▸ ASSIGNED TASK: Reproduce exactly, and nothing but, the lines between the one with "launch db in" and the end of the entries, both ends included.

GIVEN INFORMATION START

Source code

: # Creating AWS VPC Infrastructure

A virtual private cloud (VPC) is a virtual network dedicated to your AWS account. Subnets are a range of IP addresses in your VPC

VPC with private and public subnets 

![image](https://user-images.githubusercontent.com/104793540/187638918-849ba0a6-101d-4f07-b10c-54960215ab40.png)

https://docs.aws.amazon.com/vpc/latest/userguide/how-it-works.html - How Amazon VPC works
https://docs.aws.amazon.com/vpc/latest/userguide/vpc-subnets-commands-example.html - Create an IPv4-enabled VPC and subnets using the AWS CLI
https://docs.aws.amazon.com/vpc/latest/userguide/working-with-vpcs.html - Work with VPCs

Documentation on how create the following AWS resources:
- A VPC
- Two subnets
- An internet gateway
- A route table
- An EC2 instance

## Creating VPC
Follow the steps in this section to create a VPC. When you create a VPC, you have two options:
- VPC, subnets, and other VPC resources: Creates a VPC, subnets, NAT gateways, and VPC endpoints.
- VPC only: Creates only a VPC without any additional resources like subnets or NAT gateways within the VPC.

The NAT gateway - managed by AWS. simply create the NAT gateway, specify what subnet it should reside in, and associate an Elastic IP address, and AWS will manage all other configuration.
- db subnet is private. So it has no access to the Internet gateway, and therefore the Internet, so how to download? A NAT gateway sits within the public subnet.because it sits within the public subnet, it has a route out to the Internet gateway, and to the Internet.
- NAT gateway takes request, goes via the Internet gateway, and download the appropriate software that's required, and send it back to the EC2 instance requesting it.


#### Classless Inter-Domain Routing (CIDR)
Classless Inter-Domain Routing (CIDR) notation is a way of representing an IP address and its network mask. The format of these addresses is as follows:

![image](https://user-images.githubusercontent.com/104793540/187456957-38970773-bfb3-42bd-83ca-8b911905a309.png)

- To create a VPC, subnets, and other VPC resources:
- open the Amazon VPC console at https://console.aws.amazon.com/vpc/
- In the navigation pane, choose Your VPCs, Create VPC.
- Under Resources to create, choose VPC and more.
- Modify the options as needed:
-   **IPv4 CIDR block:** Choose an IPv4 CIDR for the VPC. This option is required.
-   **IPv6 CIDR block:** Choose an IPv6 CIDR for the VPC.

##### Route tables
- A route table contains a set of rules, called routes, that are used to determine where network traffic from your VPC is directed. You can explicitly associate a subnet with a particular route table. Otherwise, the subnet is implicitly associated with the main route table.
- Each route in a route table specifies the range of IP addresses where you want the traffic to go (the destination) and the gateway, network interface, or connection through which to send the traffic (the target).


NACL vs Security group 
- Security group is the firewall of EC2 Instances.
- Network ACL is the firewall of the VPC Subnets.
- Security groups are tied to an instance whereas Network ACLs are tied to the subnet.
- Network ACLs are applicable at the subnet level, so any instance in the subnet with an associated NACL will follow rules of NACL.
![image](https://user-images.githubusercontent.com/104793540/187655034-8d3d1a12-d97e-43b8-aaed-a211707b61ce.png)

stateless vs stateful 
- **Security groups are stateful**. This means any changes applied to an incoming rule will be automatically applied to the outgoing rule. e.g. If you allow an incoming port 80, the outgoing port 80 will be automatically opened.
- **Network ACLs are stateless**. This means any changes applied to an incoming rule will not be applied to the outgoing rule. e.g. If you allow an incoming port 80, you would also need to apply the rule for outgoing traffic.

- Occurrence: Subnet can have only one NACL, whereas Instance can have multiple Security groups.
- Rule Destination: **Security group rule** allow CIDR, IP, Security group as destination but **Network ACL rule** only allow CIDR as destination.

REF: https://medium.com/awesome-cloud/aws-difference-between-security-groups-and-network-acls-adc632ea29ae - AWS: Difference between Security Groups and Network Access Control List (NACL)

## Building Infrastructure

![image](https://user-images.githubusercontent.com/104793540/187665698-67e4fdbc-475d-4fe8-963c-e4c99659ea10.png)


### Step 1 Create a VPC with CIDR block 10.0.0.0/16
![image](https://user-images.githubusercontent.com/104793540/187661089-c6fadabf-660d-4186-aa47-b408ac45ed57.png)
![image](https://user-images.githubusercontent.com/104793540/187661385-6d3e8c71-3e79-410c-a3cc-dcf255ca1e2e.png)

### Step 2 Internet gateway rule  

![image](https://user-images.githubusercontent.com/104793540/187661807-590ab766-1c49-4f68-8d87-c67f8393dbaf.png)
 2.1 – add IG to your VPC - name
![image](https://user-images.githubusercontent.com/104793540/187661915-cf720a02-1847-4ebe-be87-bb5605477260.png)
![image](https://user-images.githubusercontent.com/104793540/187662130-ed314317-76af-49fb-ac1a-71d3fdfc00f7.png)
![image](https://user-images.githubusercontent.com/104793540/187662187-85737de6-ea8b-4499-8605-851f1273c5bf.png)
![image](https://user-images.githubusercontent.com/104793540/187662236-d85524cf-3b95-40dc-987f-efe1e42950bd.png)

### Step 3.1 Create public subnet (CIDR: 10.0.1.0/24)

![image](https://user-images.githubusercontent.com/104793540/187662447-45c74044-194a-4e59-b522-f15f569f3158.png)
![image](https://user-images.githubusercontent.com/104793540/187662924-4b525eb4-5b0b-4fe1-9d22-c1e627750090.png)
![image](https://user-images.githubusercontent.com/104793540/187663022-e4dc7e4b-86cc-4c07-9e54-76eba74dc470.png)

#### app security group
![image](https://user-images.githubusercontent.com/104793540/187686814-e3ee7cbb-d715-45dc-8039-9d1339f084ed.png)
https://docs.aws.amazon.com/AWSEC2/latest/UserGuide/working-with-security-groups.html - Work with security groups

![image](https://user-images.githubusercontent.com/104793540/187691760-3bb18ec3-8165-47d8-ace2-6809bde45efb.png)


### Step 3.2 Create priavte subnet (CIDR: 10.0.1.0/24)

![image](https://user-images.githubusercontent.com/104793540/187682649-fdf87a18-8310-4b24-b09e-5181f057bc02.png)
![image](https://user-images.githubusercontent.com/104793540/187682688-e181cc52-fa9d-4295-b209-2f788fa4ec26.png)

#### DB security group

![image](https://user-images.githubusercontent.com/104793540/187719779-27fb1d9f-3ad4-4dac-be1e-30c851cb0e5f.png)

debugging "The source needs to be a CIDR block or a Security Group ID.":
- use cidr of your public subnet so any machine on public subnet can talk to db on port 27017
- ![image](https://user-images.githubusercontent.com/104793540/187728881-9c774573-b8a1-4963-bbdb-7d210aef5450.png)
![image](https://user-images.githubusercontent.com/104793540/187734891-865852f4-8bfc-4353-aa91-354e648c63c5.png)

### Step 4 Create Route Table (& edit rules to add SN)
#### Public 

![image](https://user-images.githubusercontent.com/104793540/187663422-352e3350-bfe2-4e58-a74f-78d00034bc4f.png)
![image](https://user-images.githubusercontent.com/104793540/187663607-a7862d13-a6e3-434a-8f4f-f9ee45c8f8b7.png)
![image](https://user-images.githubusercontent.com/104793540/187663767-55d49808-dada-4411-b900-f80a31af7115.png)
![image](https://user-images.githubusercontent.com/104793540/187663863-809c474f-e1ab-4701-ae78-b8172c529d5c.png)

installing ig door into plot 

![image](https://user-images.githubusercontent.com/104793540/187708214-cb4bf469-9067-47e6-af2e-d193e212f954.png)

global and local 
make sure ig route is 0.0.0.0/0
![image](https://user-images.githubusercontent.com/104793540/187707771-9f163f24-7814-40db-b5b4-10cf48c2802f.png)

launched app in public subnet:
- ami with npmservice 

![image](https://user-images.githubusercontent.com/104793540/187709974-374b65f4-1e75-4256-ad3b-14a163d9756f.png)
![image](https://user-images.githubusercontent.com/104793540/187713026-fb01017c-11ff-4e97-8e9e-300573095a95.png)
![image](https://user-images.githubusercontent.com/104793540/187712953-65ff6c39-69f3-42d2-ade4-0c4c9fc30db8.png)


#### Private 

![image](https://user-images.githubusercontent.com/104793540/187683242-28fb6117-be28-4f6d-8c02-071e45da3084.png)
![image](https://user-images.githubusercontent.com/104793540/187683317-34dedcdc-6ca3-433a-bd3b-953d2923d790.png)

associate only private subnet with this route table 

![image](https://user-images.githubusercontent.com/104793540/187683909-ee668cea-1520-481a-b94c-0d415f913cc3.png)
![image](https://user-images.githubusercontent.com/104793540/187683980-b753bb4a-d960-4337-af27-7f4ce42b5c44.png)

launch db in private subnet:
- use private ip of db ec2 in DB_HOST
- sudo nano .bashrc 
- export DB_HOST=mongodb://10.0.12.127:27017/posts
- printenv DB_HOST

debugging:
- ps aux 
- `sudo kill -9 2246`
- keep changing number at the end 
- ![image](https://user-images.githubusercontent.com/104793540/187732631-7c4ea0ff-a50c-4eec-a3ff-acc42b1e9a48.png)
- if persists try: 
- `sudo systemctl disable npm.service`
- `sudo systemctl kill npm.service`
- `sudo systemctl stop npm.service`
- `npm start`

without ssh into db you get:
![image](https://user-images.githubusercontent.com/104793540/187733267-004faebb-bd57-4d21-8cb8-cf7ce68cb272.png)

GIVEN INFORMATION END

▸ SOLUTION FOR THIS EXERCISE:
launch db in private subnet:
- use private ip of db ec2 in DB_HOST
- sudo nano .bashrc 
- export DB_HOST=mongodb://10.0.12.127:27017/posts
- printenv DB_HOST

debugging:
- ps aux 
- `sudo kill -9 2246`
- keep changing number at the end 
- ![image](https://user-images.githubusercontent.com/104793540/187732631-7c4ea0ff-a50c-4eec-a3ff-acc42b1e9a48.png)
- if persists try: 
- `sudo systemctl disable npm.service`
- `sudo systemctl kill npm.service`
- `sudo systemctl stop npm.service`
- `npm start`

without ssh into db you get:
![image](https://user-images.githubusercontent.com/104793540/187733267-004faebb-bd57-4d21-8cb8-cf7ce68cb272.png)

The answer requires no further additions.